Quatre unités emboîtées

”Nous tenions aussi à concevoir des appartements qui sortent du schéma classique”, reprend l’architecte. “L’idée était d’en faire de petites maisons. Les quatre unités – deux de deux chambres et deux de trois chambres – s’étendent chacune sur deux niveaux au moins et diffèrent totalement l’une de l’autre. Nous avons pas mal planché sur la manière de les emboîter l’un dans l’autre, ce qui influait bien sûr sur l’aménagement de chacun. Le recours récurrent aux maquettes a été très utile. On a pu ainsi tester l’influx lumineux de chaque unité de façon très réaliste. Contrairement à ce qu’on pourrait croire a priori, ces appartements ont donc été conçus selon un processus très organique d’essais/erreurs. Un peu comme un puzzle sans image à reproduire. Qui plus est, nous ne sommes guère fans de l’architecture pour architectes. Certains trouvent le côté ‘cocon familial chaleureux’ un peu suranné… A nos yeux, c’est plutôt quelque chose d’essentiel!”

Rustique et moderne

Ce souhait est manifeste dans l’appartement de Maarten, qui s’étend au premier et au deuxième. Dans le séjour, le bois domine. Un mur d’armoires en multiplex de pin, au dessin chaud et flammé, répond à merveille au parquet plus sombre. Au plafond, béton et plâtre sont complétés par des poutres de bois. En cuisine, une bande  de terracotta de récupération insuffle une touche rustique et moderne à la fois.

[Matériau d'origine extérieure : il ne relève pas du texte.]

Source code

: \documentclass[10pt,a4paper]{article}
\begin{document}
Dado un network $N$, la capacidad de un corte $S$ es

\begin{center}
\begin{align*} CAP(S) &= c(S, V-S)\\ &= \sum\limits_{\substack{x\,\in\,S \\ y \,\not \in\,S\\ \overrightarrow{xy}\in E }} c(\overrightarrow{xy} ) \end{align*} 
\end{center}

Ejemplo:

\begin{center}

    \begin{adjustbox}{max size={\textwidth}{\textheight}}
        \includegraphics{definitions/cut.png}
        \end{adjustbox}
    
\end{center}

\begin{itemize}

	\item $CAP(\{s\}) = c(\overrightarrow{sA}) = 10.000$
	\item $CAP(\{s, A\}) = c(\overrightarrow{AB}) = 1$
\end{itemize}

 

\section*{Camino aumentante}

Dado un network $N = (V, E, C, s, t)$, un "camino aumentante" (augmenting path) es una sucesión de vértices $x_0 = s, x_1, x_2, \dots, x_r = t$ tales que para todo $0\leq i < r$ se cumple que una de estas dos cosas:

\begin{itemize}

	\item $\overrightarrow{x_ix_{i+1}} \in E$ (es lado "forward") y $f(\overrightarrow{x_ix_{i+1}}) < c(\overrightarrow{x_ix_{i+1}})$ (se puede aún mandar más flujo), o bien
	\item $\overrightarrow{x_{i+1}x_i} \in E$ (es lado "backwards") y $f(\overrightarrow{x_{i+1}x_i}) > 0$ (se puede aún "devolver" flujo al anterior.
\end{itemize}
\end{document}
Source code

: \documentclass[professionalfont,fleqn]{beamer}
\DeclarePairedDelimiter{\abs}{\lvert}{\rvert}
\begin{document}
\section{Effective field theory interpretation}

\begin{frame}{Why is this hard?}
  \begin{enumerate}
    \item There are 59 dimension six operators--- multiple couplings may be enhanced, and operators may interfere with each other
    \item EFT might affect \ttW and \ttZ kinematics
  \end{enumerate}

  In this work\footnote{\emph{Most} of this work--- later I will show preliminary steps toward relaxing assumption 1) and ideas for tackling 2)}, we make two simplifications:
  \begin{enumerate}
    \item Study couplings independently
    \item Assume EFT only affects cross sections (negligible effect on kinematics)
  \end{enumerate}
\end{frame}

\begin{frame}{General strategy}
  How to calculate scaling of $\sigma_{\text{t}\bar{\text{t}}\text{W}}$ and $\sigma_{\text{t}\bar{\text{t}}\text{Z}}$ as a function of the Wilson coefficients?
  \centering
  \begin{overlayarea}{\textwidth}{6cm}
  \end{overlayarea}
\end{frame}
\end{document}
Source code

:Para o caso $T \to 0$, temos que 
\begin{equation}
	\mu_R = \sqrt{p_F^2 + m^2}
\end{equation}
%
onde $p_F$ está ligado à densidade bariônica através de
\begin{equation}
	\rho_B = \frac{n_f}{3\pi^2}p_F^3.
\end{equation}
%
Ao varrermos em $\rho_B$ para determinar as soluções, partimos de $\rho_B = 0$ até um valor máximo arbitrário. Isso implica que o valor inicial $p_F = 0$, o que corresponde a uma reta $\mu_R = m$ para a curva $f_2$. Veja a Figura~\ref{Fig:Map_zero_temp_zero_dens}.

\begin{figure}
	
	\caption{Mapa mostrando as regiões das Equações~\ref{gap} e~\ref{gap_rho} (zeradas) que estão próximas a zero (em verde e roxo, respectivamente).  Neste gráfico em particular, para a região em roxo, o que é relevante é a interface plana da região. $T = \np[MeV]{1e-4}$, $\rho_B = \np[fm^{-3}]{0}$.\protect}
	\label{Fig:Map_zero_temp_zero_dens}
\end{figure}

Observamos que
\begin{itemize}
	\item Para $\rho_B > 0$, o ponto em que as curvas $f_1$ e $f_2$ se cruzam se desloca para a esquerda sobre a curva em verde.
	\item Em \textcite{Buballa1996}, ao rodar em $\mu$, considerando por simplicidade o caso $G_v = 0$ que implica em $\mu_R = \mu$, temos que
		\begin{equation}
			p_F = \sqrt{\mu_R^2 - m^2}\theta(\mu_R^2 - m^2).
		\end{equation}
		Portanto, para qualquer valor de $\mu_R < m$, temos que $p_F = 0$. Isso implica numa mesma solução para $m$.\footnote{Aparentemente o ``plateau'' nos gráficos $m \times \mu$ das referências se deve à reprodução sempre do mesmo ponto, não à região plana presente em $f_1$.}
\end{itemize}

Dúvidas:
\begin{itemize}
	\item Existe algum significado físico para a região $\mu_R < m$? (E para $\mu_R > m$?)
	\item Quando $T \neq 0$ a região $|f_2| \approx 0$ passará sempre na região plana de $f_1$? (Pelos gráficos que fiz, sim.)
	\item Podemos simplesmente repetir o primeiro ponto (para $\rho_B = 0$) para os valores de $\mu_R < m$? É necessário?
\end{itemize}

Les différences de matériaux définissent aussi les zones de vie. “Tout cela crée un cadre familial très agréable”, souligne-t-il.“Mais je vous avoue que nous pensons néanmoins à déménager. Mon épouse et moi avons eu, entre-temps, deux enfants et la vie en duplex n’est plus idéale. En outre, si nous aimons la ville, nous éprouvons aussi, peu à peu, un désir tranquillité. A moins que ce besoin de changement ne soit qu’une simple déformation professionnelle!”